Above is a photo of the code that would use the button to blink the LED after it had finished compiling to my blink board. I now would be able to light up the LED with a press of a button.

Above is the pinnout I used for hooking up and programming my blink board. My button was pin 0, my LED was pin 1 and then I connected my ground and power.


Below is the code that I used to program my blink board. I wrote the input that will use the pin that my button is and detect if it is pressed to turn the light on. I also modified the code to have the output LED be set the the pin that my LED is on my board.

void setup() {
  pinMode(0, OUTPUT);
  pinMode(1, INPUT);
void loop() {
  if (digitalRead (1) == 1){
  digitalWrite(0, HIGH);   // turn the LED on (HIGH is the voltage level)
  delay(1000);                       // wait for a second
  digitalWrite(0, LOW);    // turn the LED off by making the voltage LOW
  delay(1000);    // wait for a second
else {
  digitalWrite (0, LOW);

Above is the blink board completly connected and programmed. This is also a picture of my finished soldered board.

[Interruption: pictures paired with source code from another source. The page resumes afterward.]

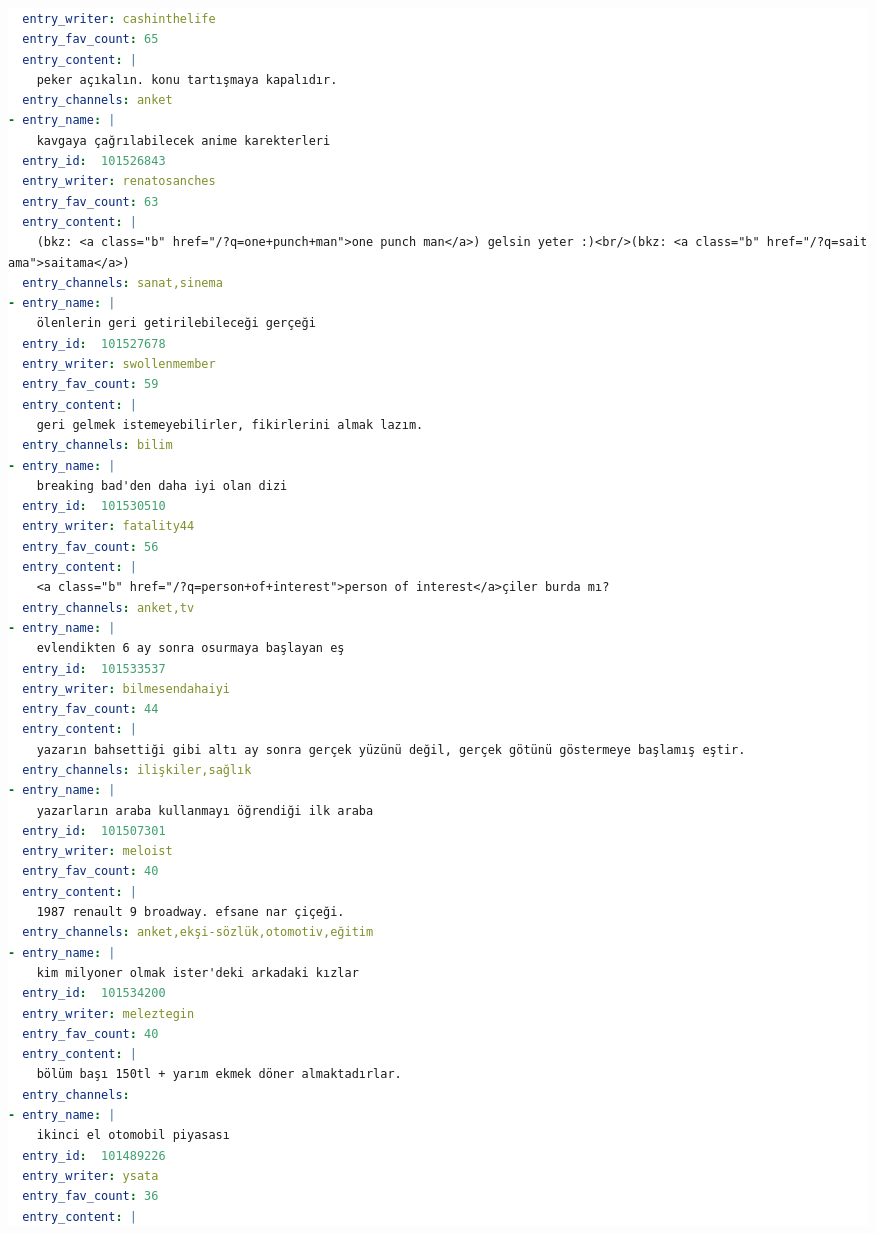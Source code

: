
 ```yaml
  entry_writer: cashinthelife
  entry_fav_count: 65
  entry_content: |
    peker açıkalın. konu tartışmaya kapalıdır.
  entry_channels: anket
- entry_name: |
    kavgaya çağrılabilecek anime karekterleri
  entry_id:  101526843
  entry_writer: renatosanches
  entry_fav_count: 63
  entry_content: |
    (bkz: <a class="b" href="/?q=one+punch+man">one punch man</a>) gelsin yeter :)<br/>(bkz: <a class="b" href="/?q=saitama">saitama</a>)
  entry_channels: sanat,sinema
- entry_name: |
    ölenlerin geri getirilebileceği gerçeği
  entry_id:  101527678
  entry_writer: swollenmember
  entry_fav_count: 59
  entry_content: |
    geri gelmek istemeyebilirler, fikirlerini almak lazım.
  entry_channels: bilim
- entry_name: |
    breaking bad'den daha iyi olan dizi
  entry_id:  101530510
  entry_writer: fatality44
  entry_fav_count: 56
  entry_content: |
    <a class="b" href="/?q=person+of+interest">person of interest</a>çiler burda mı?
  entry_channels: anket,tv
- entry_name: |
    evlendikten 6 ay sonra osurmaya başlayan eş
  entry_id:  101533537
  entry_writer: bilmesendahaiyi
  entry_fav_count: 44
  entry_content: |
    yazarın bahsettiği gibi altı ay sonra gerçek yüzünü değil, gerçek götünü göstermeye başlamış eştir.
  entry_channels: ilişkiler,sağlık
- entry_name: |
    yazarların araba kullanmayı öğrendiği ilk araba
  entry_id:  101507301
  entry_writer: meloist
  entry_fav_count: 40
  entry_content: |
    1987 renault 9 broadway. efsane nar çiçeği.
  entry_channels: anket,ekşi-sözlük,otomotiv,eğitim
- entry_name: |
    kim milyoner olmak ister'deki arkadaki kızlar
  entry_id:  101534200
  entry_writer: meleztegin
  entry_fav_count: 40
  entry_content: |
    bölüm başı 150tl + yarım ekmek döner almaktadırlar.
  entry_channels: 
- entry_name: |
    ikinci el otomobil piyasası
  entry_id:  101489226
  entry_writer: ysata
  entry_fav_count: 36
  entry_content: |
```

I removed all bridges before connecting and testing for continuity with a multi meter.

Above is a video of my blink board functioning. This is the completed assignment for week 6 I have attached the wires programmed and proved my LED works by blinking a button.


Throughout the duration of this week I encountered my fair share of failures when it came to designing and milling my boards. One of my errors came when on my original schematic I did not have my chip connected to ground. This resulted in my button and LED being in series and short occurring between my grounds. I fixed this error by connecting the ground of my chip to the ground of my headers.

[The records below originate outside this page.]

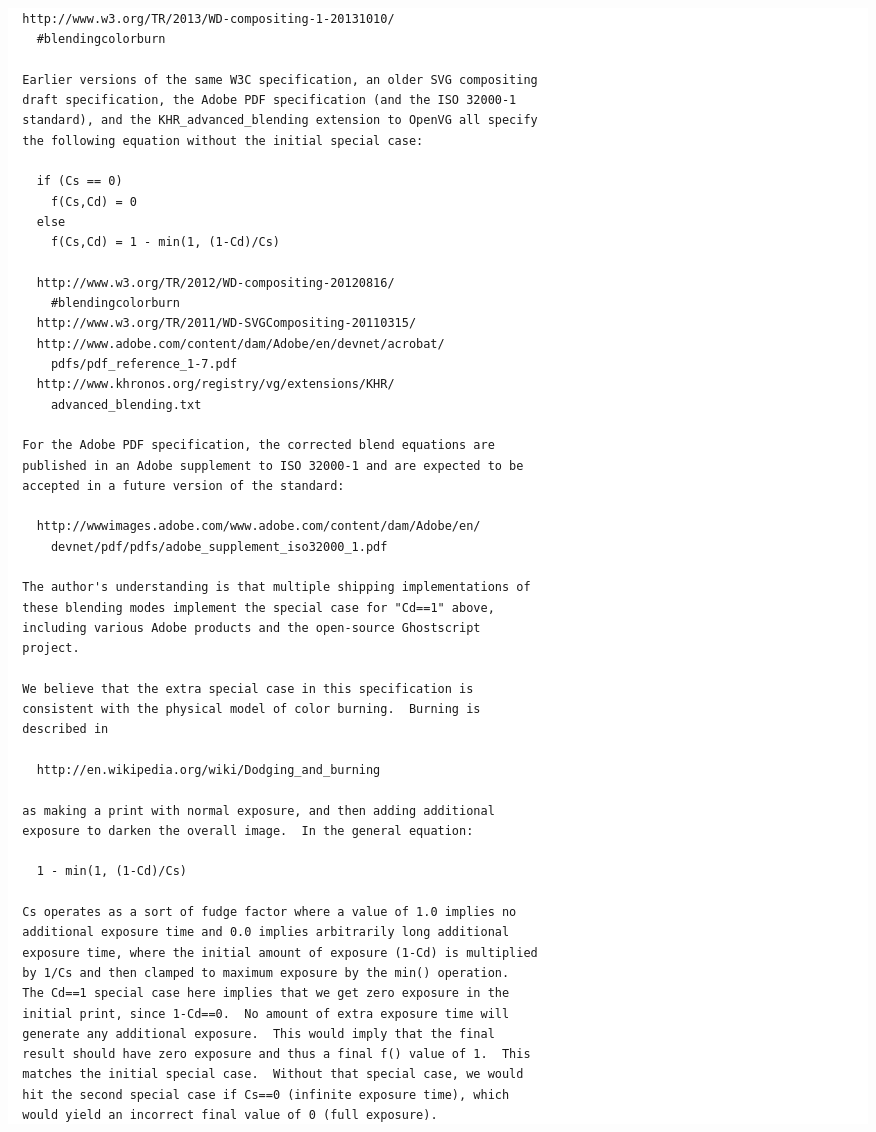       http://www.w3.org/TR/2013/WD-compositing-1-20131010/
        #blendingcolorburn

      Earlier versions of the same W3C specification, an older SVG compositing
      draft specification, the Adobe PDF specification (and the ISO 32000-1
      standard), and the KHR_advanced_blending extension to OpenVG all specify
      the following equation without the initial special case:

        if (Cs == 0)
          f(Cs,Cd) = 0
        else
          f(Cs,Cd) = 1 - min(1, (1-Cd)/Cs)

        http://www.w3.org/TR/2012/WD-compositing-20120816/
          #blendingcolorburn
        http://www.w3.org/TR/2011/WD-SVGCompositing-20110315/
        http://www.adobe.com/content/dam/Adobe/en/devnet/acrobat/
          pdfs/pdf_reference_1-7.pdf
        http://www.khronos.org/registry/vg/extensions/KHR/
          advanced_blending.txt

      For the Adobe PDF specification, the corrected blend equations are
      published in an Adobe supplement to ISO 32000-1 and are expected to be
      accepted in a future version of the standard:

        http://wwwimages.adobe.com/www.adobe.com/content/dam/Adobe/en/
          devnet/pdf/pdfs/adobe_supplement_iso32000_1.pdf

      The author's understanding is that multiple shipping implementations of
      these blending modes implement the special case for "Cd==1" above,
      including various Adobe products and the open-source Ghostscript
      project.

      We believe that the extra special case in this specification is
      consistent with the physical model of color burning.  Burning is
      described in

        http://en.wikipedia.org/wiki/Dodging_and_burning

      as making a print with normal exposure, and then adding additional
      exposure to darken the overall image.  In the general equation:

        1 - min(1, (1-Cd)/Cs)

      Cs operates as a sort of fudge factor where a value of 1.0 implies no
      additional exposure time and 0.0 implies arbitrarily long additional
      exposure time, where the initial amount of exposure (1-Cd) is multiplied
      by 1/Cs and then clamped to maximum exposure by the min() operation.
      The Cd==1 special case here implies that we get zero exposure in the
      initial print, since 1-Cd==0.  No amount of extra exposure time will
      generate any additional exposure.  This would imply that the final
      result should have zero exposure and thus a final f() value of 1.  This
      matches the initial special case.  Without that special case, we would
      hit the second special case if Cs==0 (infinite exposure time), which
      would yield an incorrect final value of 0 (full exposure).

Another error I encountered my fair share of was soldering. I struggled with soldering the AT412 chip pins without forming bridges. I ended up ruining 2 boards on the chip alone due to bridges that I was unnable to remove with both wick and a solder sucker. I eventually overame this by slowing my soldering down, applying more flux, and adding solder to the iron then touching the pin with the tip of the iron.

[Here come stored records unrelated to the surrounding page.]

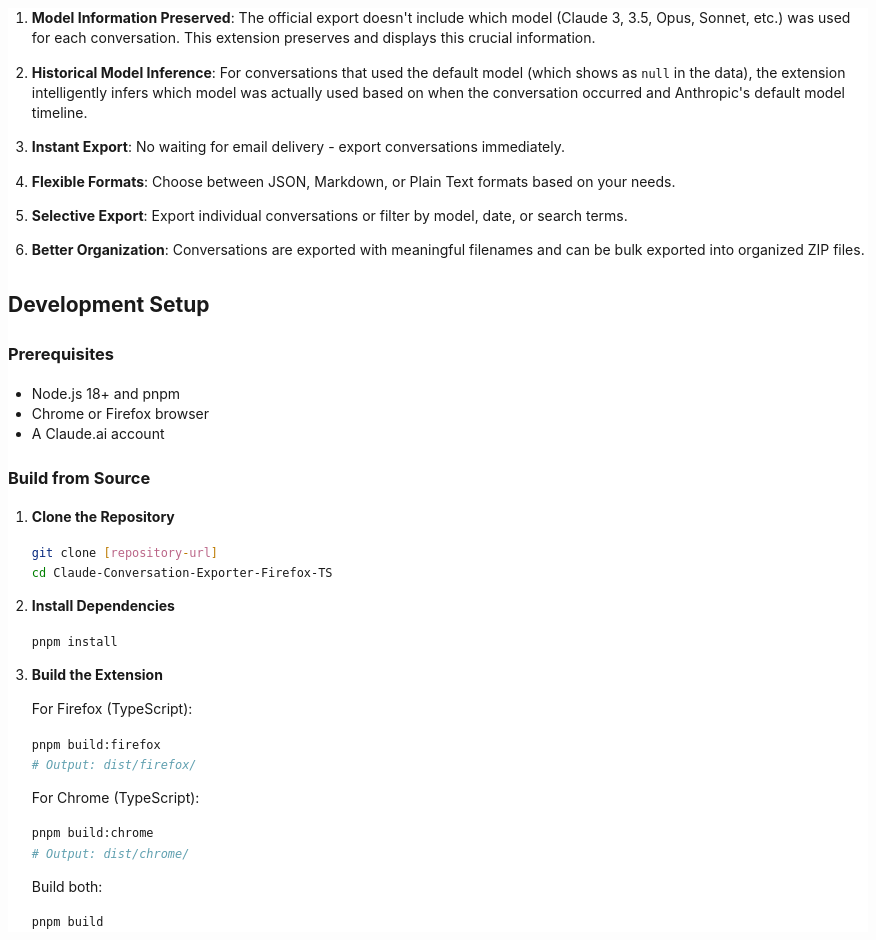1. **Model Information Preserved**: The official export doesn't include which model (Claude 3, 3.5, Opus, Sonnet, etc.) was used for each conversation. This extension preserves and displays this crucial information.

2. **Historical Model Inference**: For conversations that used the default model (which shows as `null` in the data), the extension intelligently infers which model was actually used based on when the conversation occurred and Anthropic's default model timeline.

3. **Instant Export**: No waiting for email delivery - export conversations immediately.

4. **Flexible Formats**: Choose between JSON, Markdown, or Plain Text formats based on your needs.

5. **Selective Export**: Export individual conversations or filter by model, date, or search terms.

6. **Better Organization**: Conversations are exported with meaningful filenames and can be bulk exported into organized ZIP files.

## Development Setup

### Prerequisites

- Node.js 18+ and pnpm
- Chrome or Firefox browser
- A Claude.ai account

### Build from Source

1. **Clone the Repository**

   ```bash
   git clone [repository-url]
   cd Claude-Conversation-Exporter-Firefox-TS
   ```

2. **Install Dependencies**

   ```bash
   pnpm install
   ```

3. **Build the Extension**

   For Firefox (TypeScript):

   ```bash
   pnpm build:firefox
   # Output: dist/firefox/
   ```

   For Chrome (TypeScript):

   ```bash
   pnpm build:chrome
   # Output: dist/chrome/
   ```

   Build both:

   ```bash
   pnpm build
   ```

Above is the failed board where I did not have ground connected. I attempted to resolve this issue short term by connecting the ground with a piece of wire. This solution did not work and I ultimately decided upon re-designing the schematic. The corrected schematic is documented above in my designing of the board. In the re-designed board I properly connected each trace so that my circuit was not only cleaner and would not give me problems soldering but also made it so the button press was using the chip instead of working as a flashlight. This was done by connecting my vcc and to ground as data pins. I also better organized the components and their traces in the board layout by using the manual route instead of auto route so I could avoid close traces and traces that went underneath components where it was unneeded. This cleaned up my final board very nicely and made it much quicker to solder. The re-design functioned properly using the code written to turn on the button. After milling this board I soldered it and tested and it worked first try as seen in documentation above.